Effects of Monoclonal Antibodies to Specific Epitopes of Rat Interleukin-1 Beta (IL-Iβ) on IL-1β-Induced ACTH, Corticosterone and IL-6 Responses in Rats

Recently, we developed a panel of monoclonal antibodies (MoAbs) to rat IL-1β and found that MoAbs binding to the aminoacid sequences 66–85 and 123–143 of mature rIL-1β inhibited the binding of rIL-1β to murine EL4 cells. Here we study whether MoAbs to these and other domains of IL-1 interfere with the biological effects of rIL-1β in adult male rats in vivo. Administration of rIL-1β (1 or 5 μg/kg i.v.) enhanced the plasma concentrations of ACTH, corticosterone (CORT) and of IL-6 in a time- (0.5–4 h) and dose-dependent manner. Because 2 h after 5μg/kg i.v., all three parameters were consistently elevated, this dose and time interval was used for further studies. Prior to injection, rIL-1β was incubated alone or in the presence of a MoAb (10 mg/kg) for 30 min at 37°C or at 4°C. Plasma ACTH, CORT and IL-6 responses to these mixtures are compared to those obtained after preincubation of rIL-1β with a non-IL-1 binding MoAb (PEN7).
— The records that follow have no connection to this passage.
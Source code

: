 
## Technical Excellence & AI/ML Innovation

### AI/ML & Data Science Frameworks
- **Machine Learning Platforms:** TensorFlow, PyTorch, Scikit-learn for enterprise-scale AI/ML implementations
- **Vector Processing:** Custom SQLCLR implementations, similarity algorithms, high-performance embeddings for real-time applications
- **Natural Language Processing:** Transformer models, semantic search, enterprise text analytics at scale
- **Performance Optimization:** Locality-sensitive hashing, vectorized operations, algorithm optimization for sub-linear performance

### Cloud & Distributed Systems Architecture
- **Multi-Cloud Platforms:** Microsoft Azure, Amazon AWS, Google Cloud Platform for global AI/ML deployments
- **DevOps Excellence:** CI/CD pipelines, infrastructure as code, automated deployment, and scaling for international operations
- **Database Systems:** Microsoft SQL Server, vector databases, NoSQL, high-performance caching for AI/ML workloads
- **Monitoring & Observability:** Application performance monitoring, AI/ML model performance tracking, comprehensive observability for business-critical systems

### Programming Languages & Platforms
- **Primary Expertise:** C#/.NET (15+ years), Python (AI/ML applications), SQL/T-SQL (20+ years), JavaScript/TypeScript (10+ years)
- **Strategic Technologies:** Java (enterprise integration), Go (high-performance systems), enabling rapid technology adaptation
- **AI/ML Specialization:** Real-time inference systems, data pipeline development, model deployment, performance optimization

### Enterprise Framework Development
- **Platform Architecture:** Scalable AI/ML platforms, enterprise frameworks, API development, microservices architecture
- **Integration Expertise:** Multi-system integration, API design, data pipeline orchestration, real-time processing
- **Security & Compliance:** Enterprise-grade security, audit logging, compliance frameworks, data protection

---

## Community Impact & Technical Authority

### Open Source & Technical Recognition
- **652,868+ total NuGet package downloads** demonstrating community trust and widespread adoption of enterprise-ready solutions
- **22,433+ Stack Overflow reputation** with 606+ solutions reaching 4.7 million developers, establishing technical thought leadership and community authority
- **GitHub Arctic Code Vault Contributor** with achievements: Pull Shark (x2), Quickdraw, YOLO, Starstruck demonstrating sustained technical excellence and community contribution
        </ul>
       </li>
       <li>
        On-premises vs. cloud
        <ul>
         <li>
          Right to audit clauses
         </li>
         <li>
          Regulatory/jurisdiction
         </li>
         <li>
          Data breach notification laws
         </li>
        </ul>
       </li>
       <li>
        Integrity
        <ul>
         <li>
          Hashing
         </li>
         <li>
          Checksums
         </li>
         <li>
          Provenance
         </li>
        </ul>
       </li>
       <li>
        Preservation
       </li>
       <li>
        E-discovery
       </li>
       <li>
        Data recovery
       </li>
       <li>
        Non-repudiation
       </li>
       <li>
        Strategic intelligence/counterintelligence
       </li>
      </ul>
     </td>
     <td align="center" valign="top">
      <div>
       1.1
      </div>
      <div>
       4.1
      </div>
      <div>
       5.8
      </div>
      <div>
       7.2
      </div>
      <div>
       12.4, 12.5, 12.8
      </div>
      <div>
SILK 3, a MoAb that binds to the 66–85 domain of rIL-1β, reduced the ACTH and IL-6 responses by 48 and 45% respectively. In contrast, a MoAb to the 123–143 domain (SILK 5) and SILK 16, which binds to the 106–124 domain did not affect any of the IL-1 induced responses, whereas a MoAb directed to domain 78–97 of rIL-1β (SILK 20) enhanced the ACTH and CORT responses by 51 and 41% respectively, but not the IL-6 response. These observations lead us to conclude that the domain 66–85, harbours sequences that are important for receptor binding and for the biological actions of rIL-1β in the rat and that this biologically active domain is located at the ‘closed side’ rather than at the ‘open side’ of the IL-1β molecule where domains involved in receptor binding and biological activity are considered to be located.